- [Exercise description]
If a line in the data below contains "veMba", copy it.

Collection entries
*** Block opens ***

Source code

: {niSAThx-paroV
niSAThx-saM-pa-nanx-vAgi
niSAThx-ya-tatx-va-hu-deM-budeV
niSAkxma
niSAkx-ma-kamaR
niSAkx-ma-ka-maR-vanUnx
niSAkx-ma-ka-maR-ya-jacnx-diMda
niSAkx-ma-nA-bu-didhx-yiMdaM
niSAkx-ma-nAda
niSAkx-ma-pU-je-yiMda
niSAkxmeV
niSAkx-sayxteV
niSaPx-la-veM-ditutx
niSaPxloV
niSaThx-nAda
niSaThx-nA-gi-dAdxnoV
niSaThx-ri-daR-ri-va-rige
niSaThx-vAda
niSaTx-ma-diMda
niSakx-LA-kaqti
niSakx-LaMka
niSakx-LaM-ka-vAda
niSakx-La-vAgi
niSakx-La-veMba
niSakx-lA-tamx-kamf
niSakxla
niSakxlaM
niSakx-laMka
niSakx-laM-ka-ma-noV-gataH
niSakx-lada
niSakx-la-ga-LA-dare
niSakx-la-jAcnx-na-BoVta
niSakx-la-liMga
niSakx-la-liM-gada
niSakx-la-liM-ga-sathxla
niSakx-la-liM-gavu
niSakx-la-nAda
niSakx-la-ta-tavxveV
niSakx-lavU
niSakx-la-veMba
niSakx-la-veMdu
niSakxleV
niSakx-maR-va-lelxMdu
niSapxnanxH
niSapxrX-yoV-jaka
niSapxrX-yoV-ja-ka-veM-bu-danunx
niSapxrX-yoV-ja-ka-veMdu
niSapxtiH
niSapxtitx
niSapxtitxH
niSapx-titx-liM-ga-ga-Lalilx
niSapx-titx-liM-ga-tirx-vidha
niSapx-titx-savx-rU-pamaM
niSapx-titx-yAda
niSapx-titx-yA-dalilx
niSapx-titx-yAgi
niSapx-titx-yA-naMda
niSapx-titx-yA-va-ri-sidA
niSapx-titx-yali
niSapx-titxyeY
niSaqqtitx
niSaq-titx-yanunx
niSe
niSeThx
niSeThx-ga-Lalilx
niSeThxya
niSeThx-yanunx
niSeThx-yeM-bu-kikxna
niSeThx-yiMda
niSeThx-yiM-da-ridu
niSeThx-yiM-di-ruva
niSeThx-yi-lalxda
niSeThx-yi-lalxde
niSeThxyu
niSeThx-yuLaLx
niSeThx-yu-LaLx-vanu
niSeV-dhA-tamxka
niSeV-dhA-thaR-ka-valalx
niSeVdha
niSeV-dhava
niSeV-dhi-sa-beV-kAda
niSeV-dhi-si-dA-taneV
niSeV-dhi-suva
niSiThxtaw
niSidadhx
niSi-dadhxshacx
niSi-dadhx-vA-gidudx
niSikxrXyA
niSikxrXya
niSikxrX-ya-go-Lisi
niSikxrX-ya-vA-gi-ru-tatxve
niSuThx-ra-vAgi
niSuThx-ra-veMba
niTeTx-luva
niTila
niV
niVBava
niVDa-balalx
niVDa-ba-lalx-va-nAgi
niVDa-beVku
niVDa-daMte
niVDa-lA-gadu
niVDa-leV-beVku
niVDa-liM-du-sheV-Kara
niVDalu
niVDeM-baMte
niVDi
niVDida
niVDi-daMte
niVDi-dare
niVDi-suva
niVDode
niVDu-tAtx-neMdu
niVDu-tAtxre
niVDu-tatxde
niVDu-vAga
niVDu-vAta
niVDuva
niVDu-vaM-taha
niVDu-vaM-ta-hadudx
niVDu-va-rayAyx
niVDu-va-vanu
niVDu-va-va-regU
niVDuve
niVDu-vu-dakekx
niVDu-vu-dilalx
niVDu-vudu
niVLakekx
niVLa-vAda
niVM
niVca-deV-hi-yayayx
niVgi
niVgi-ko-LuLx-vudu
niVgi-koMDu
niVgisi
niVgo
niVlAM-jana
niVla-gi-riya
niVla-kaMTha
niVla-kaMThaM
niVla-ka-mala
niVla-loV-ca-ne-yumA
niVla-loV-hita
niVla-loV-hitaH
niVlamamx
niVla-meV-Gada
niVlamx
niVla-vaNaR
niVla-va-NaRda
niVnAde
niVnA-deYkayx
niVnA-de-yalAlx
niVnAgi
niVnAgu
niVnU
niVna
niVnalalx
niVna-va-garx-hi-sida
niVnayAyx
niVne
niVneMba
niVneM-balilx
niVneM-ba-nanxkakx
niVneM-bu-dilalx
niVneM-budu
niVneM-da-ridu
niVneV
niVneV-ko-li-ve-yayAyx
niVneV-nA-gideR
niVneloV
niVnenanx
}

*** Block closes ***

- [Your response]
niSakx-La-veMba
niSakx-la-veMba
niSuThx-ra-veMba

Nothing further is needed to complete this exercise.